Directions: First find the line with "단순한 시각화 예시가" in the entries below, then set down exactly every line through the line with "통한 커스텀 폴리곤 사용", that line included.

Material provided Start Marker

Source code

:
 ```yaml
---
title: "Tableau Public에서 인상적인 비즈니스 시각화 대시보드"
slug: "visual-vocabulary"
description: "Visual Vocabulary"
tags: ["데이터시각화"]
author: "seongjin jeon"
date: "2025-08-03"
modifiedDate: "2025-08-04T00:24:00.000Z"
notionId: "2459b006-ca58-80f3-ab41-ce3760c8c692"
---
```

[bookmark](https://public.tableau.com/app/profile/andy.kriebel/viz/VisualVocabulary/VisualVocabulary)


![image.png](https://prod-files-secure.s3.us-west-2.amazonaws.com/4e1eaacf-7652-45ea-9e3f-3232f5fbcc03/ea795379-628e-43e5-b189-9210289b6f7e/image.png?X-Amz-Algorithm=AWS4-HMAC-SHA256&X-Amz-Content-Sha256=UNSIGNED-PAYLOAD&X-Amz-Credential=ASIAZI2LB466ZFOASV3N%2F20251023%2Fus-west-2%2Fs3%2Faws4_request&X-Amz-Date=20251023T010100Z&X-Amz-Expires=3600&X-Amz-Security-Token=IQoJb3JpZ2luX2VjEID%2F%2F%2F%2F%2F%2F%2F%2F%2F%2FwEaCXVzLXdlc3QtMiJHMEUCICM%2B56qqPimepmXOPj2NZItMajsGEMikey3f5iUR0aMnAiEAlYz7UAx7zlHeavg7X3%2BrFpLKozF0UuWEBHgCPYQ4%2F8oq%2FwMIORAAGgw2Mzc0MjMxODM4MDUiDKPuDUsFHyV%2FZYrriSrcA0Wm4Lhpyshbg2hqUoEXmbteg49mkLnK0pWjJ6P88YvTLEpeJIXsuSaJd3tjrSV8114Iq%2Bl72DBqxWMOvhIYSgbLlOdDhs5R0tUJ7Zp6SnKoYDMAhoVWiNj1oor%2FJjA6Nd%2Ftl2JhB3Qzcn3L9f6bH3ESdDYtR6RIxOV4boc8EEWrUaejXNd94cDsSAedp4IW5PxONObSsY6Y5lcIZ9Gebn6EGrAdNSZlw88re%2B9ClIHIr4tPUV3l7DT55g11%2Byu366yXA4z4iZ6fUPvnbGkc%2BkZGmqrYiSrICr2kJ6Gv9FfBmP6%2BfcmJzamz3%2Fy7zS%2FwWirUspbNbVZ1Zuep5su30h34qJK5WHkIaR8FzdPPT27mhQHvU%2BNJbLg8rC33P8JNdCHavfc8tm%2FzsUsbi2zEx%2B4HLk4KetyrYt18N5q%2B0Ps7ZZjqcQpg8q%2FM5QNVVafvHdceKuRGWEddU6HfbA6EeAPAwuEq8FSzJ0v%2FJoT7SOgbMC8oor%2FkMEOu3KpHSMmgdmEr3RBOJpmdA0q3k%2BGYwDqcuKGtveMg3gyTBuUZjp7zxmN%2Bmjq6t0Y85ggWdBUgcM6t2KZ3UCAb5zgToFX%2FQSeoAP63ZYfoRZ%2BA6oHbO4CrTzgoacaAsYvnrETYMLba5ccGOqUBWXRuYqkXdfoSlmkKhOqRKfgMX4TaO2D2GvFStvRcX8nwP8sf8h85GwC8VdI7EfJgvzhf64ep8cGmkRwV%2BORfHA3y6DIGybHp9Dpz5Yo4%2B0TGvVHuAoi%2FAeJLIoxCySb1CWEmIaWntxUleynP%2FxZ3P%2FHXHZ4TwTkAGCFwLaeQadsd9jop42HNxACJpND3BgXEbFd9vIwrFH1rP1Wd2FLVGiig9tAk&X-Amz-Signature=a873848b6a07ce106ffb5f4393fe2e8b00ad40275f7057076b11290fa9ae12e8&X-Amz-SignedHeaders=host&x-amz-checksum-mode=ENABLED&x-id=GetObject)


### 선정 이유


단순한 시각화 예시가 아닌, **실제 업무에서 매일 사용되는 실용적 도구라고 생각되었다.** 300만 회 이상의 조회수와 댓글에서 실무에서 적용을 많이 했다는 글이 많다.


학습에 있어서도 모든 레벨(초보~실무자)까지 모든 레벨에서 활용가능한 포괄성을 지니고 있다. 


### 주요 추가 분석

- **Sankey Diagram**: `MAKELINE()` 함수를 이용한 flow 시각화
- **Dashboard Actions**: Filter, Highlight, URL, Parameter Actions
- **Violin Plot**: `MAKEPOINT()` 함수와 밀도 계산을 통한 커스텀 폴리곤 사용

Material provided End Marker
Material provided Start Marker

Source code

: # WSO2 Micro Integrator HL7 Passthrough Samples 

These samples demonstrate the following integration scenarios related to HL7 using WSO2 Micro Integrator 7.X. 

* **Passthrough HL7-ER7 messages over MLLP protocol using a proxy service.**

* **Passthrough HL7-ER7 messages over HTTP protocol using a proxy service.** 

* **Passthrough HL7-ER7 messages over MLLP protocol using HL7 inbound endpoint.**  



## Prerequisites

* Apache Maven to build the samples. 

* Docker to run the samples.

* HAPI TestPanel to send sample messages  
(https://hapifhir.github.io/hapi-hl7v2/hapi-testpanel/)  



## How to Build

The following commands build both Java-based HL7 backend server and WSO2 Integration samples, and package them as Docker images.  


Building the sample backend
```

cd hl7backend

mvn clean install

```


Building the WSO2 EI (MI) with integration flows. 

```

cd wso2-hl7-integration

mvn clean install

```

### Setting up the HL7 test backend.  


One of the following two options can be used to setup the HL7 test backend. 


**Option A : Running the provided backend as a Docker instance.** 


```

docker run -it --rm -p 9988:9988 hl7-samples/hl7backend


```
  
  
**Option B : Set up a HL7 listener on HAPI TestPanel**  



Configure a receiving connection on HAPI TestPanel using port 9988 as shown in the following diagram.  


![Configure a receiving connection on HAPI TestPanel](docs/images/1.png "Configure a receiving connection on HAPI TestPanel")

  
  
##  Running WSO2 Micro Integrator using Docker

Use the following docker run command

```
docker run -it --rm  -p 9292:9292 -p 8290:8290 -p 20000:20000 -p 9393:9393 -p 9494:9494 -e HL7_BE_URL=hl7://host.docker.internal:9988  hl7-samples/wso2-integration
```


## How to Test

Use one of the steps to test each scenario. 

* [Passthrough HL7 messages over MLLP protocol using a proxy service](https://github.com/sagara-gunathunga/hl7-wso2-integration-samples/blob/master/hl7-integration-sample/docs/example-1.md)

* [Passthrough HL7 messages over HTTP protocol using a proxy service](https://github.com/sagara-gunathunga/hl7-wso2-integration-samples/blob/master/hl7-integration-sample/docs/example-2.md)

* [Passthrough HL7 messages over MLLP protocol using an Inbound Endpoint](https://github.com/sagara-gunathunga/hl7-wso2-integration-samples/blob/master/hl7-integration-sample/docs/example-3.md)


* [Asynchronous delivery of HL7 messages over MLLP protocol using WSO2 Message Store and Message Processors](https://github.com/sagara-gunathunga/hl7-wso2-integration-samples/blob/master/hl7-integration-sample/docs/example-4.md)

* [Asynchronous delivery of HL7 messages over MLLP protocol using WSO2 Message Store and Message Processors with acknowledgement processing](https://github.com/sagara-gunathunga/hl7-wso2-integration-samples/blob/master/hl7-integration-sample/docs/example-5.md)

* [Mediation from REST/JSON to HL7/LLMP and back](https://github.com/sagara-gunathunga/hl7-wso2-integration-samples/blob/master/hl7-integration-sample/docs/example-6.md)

Material provided End Marker

Solved problem:
단순한 시각화 예시가 아닌, **실제 업무에서 매일 사용되는 실용적 도구라고 생각되었다.** 300만 회 이상의 조회수와 댓글에서 실무에서 적용을 많이 했다는 글이 많다.


학습에 있어서도 모든 레벨(초보~실무자)까지 모든 레벨에서 활용가능한 포괄성을 지니고 있다. 


### 주요 추가 분석

- **Sankey Diagram**: `MAKELINE()` 함수를 이용한 flow 시각화
- **Dashboard Actions**: Filter, Highlight, URL, Parameter Actions
- **Violin Plot**: `MAKEPOINT()` 함수와 밀도 계산을 통한 커스텀 폴리곤 사용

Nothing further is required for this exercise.